=== Your goal ===
A line below contains "For me, agile", and a later one contains "<li>If they help". Repeat both, with every line between them, exactly.

=== Supplied material ===
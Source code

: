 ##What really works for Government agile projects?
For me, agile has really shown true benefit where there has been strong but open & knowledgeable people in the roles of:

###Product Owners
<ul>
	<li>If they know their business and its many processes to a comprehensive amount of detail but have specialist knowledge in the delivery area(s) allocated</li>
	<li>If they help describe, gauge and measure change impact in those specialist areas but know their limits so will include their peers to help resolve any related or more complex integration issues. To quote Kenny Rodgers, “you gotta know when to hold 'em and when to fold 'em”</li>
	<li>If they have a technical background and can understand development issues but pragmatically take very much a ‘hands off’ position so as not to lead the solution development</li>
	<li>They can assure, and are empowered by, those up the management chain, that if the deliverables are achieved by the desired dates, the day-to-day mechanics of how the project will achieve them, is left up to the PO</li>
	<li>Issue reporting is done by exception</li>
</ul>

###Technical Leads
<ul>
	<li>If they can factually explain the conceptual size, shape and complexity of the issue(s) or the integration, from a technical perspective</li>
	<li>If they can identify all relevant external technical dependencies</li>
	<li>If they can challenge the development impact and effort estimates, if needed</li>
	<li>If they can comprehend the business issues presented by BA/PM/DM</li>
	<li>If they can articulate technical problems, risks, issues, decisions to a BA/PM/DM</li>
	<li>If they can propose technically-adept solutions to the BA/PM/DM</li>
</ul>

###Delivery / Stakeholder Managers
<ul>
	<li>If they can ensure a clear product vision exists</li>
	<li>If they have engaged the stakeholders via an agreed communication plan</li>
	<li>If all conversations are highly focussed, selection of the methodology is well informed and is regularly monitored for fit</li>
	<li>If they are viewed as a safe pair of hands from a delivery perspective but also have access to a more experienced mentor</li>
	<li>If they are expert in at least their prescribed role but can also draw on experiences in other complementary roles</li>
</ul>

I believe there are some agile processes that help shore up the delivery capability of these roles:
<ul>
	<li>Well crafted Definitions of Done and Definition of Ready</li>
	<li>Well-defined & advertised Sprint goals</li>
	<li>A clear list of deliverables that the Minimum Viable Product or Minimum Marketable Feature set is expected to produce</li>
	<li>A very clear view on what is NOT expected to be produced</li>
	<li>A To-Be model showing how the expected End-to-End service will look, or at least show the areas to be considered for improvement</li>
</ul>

--

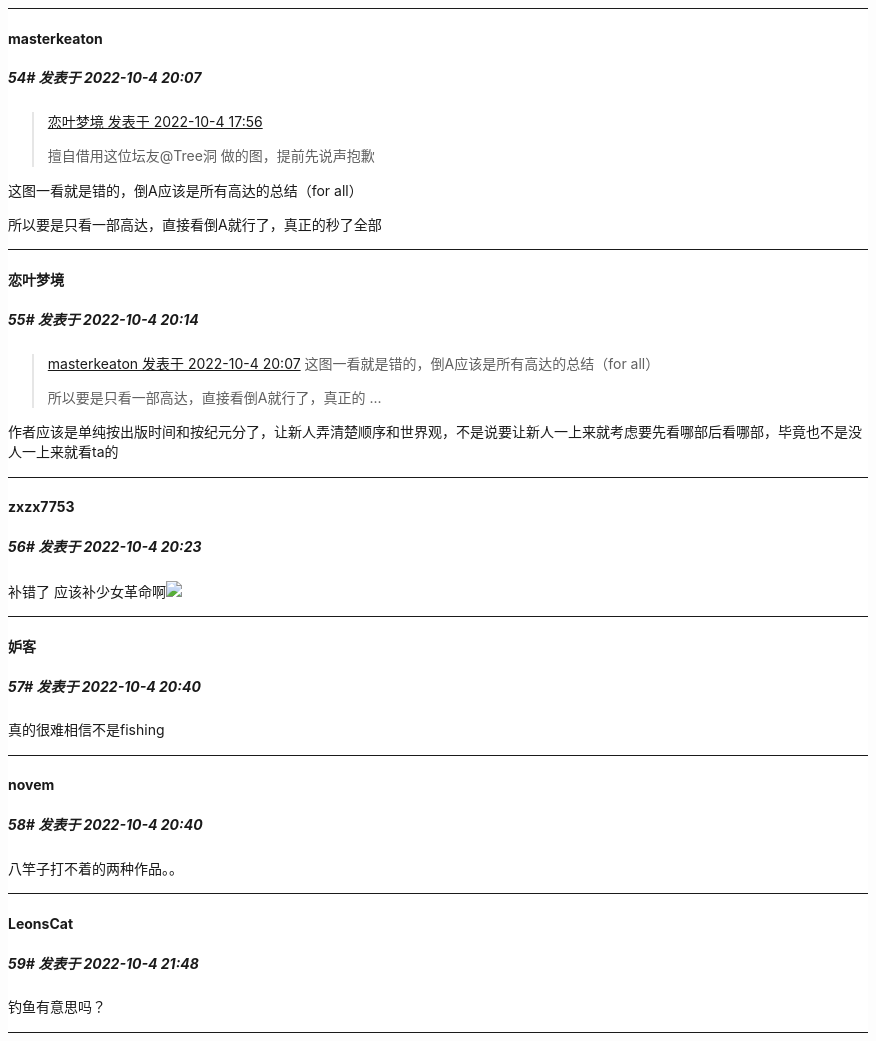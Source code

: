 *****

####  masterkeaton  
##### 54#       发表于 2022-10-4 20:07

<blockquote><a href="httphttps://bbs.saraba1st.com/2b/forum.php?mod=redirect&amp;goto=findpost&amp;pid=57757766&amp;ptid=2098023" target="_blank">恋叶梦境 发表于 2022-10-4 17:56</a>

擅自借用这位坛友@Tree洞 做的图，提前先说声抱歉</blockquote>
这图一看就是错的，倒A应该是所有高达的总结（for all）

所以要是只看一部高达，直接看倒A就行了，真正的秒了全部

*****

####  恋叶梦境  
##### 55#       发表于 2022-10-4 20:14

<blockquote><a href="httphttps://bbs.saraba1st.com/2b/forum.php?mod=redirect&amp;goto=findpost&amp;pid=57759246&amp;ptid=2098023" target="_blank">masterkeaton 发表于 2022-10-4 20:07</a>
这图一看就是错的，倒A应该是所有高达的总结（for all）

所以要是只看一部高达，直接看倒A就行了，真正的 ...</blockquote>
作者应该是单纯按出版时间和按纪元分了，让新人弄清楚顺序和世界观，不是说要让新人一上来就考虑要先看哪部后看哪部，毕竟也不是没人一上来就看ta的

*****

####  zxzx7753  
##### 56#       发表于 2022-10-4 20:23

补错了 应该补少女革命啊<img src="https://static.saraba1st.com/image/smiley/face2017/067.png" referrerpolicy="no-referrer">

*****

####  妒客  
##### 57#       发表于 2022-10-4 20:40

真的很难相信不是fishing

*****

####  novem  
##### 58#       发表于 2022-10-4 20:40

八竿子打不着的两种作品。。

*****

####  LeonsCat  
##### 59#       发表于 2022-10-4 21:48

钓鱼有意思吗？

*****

* * *

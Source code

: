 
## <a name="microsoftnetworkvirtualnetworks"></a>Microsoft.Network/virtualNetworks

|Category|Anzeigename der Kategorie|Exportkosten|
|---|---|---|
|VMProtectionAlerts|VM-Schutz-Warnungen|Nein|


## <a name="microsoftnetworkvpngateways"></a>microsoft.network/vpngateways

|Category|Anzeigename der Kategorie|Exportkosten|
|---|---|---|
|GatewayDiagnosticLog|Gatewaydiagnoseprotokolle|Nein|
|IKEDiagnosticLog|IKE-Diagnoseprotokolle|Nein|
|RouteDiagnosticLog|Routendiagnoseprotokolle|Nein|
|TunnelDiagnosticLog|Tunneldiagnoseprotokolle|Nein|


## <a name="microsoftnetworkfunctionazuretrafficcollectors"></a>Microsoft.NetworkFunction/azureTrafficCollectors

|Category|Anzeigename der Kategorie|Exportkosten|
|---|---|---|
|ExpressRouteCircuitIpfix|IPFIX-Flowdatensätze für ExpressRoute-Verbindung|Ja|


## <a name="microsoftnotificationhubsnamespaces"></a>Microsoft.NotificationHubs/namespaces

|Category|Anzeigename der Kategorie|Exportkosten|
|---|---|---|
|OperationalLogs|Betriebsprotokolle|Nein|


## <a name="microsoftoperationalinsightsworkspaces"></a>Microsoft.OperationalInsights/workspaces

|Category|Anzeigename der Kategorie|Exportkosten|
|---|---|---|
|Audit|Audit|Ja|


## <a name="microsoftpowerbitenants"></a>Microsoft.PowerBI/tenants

=== Task solution ===
For me, agile has really shown true benefit where there has been strong but open & knowledgeable people in the roles of:

###Product Owners
<ul>
	<li>If they know their business and its many processes to a comprehensive amount of detail but have specialist knowledge in the delivery area(s) allocated</li>
	<li>If they help describe, gauge and measure change impact in those specialist areas but know their limits so will include their peers to help resolve any related or more complex integration issues. To quote Kenny Rodgers, “you gotta know when to hold 'em and when to fold 'em”</li>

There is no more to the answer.